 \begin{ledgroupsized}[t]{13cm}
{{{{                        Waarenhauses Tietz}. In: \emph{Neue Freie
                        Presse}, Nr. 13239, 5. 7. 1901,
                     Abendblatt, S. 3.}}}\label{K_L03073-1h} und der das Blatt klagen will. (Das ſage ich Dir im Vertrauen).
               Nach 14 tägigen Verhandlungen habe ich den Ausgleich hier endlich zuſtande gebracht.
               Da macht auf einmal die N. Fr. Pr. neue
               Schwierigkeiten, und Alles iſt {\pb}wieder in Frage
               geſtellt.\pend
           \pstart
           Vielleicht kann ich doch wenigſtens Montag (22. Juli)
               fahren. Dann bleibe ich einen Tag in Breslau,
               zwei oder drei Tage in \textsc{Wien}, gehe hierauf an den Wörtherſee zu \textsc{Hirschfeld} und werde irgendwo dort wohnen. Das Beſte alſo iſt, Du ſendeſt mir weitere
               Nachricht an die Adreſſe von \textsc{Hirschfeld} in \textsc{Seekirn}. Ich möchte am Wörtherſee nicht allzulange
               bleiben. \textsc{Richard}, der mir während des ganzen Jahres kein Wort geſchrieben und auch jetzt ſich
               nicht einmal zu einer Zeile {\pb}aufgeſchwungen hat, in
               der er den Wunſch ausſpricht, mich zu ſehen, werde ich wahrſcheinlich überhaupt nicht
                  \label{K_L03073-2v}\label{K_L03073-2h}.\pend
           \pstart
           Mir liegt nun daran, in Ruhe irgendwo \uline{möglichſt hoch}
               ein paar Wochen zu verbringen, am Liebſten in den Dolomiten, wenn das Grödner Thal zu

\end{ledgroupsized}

....

| ACTIVITY |
Respond with an exact reproduction of the lines running from the one that contains "nicht einmal zu" through the end of the material.

| TASK SOLUTION |
               nicht einmal zu einer Zeile {\pb}aufgeſchwungen hat, in
               der er den Wunſch ausſpricht, mich zu ſehen, werde ich wahrſcheinlich überhaupt nicht
                  \label{K_L03073-2v}\label{K_L03073-2h}.\pend
           \pstart
           Mir liegt nun daran, in Ruhe irgendwo \uline{möglichſt hoch}
               ein paar Wochen zu verbringen, am Liebſten in den Dolomiten, wenn das Grödner Thal zu

\end{ledgroupsized}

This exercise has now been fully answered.